Apart from this unlike classical computer where a fixed input bit is sent to a module of the logic gate for some arithmetic operation and a respective fixed bit is obtained as output, in quantum computers quantum logic gates are used where input is a superposition bit and output obtained is also an entangled superposition bit. Here in this process, the same input qubit can be manipulated to the various required output with different entanglement in the logic gates and helps us to find patterns and relations faster in the data. While performing the same task in a classical computer, and in some cases, supercomputers also can take very years to calculate because of limitations in the computation power. And that’s what machine learning is all about finding hidden patterns in the data.
Some applications where we can impose quantum computing with machine learning are

  • Deep Learning one of the most fascinating and powerful areas of Machine Leaning which requires optimization and linear/matrix multiplication on a large scale. Neural networks require massive matrix multiplication but loading the same on a quantum logic gate which is a non-trivial task but can execute the multiplication of an exponentially large matrix with a similarly large vector very quickly because of its quantum properties.
  • Quantum Machine Leaning can also impact the design of drugs and healthcare which is a very tedious job even for supercomputers because it requires describing and calculating all of the quantum property of an atom in a molecule which is computationally very difficult. But a quantum computer does better because it operates on the same properties.
  • Hybrid implementations of small-scale quantum computing and powerful classical computing for very large datasets (ex: topological analysis)
  • Quantum uncertainty can be clubbed with GANs for cybersecurity to create private keys for encrypting message from one location to another so that hackers should not secretly copy the key perfectly because of the uncertainty.
  • It may sound absurd but it is a possibility that we create teleportation of information from one location to another without physically transmission the data because of these fluid identities of quantum particles which get entangled across space and time in such a way when you change one particle it impacts the other and ends up creating a channel for teleportation.

Quantum computers are not where every operation will be faster rather every operation will be a bit slower, it’s a computer where the number of operations required to reach the state is exponentially small. So, the improvement is not in the speed of operation but is in the total number of operations. They will be faster for a special type of calculation where computational parallelism is observed not for sending a mail or watching a youtube video.
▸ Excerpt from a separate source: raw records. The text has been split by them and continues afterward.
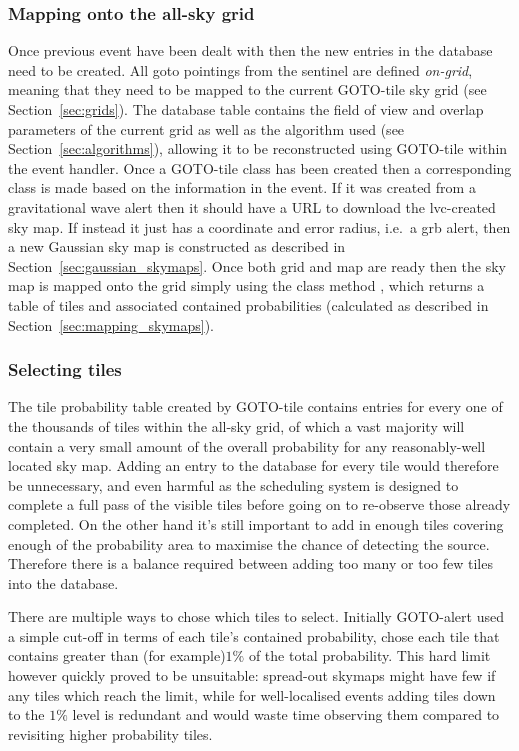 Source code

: \begin{colsection}
\begin{colsection}
\subsubsection{Mapping onto the all-sky grid}

Once previous event have been dealt with then the new entries in the database need to be created. All \gls{goto} pointings from the sentinel are defined \textit{on-grid}, meaning that they need to be mapped to the current GOTO-tile sky grid (see Section~\ref{sec:grids}). The database  table contains the field of view and overlap parameters of the current grid as well as the algorithm used (see Section~\ref{sec:algorithms}), allowing it to be reconstructed using GOTO-tile within the event handler. Once a GOTO-tile  class has been created then a corresponding  class is made based on the information in the event. If it was created from a gravitational wave alert then it should have a URL to download the \gls{lvc}-created sky map. If instead it just has a coordinate and error radius, i.e.\ a \gls{grb} alert, then a new Gaussian sky map is constructed as described in Section~\ref{sec:gaussian_skymaps}. Once both grid and map are ready then the sky map is mapped onto the grid simply using the class method , which returns a table of tiles and associated contained probabilities (calculated as described in Section~\ref{sec:mapping_skymaps}). %

\subsubsection{Selecting tiles}

The tile probability table created by GOTO-tile contains entries for every one of the thousands of tiles within the all-sky grid, of which a vast majority will contain a very small amount of the overall probability for any reasonably-well located sky map. Adding an entry to the database for every tile would therefore be unnecessary, and even harmful as the scheduling system is designed to complete a full pass of the visible tiles before going on to re-observe those already completed. On the other hand it's still important to add in enough tiles covering enough of the probability area to maximise the chance of detecting the source. Therefore there is a balance required between adding too many or too few tiles into the database.

There are multiple ways to chose which tiles to select. Initially GOTO-alert used a simple cut-off in terms of each tile's contained probability, chose each tile that contains greater than (for example)$1\%$ of the total probability. This hard limit however quickly proved to be unsuitable: spread-out skymaps might have few if any tiles which reach the limit, while for well-localised events adding tiles down to the $1\%$ level is redundant and would waste time observing them compared to revisiting higher probability tiles.


\end{colsection}
\end{colsection}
All of the above stuff may sound impossible but common sense is not something we can cling onto while dealing with the quantum realm. Quantum computers are not a more powerful version of our normal computer just like you cannot build a light bulb by increasing the power of candles. It’s altogether a different technology based on quantum mechanics and definitely will boast machine learning million times.
Also IBM offers access to the most advanced quantum computers for you to do real work so go and try your hands on that.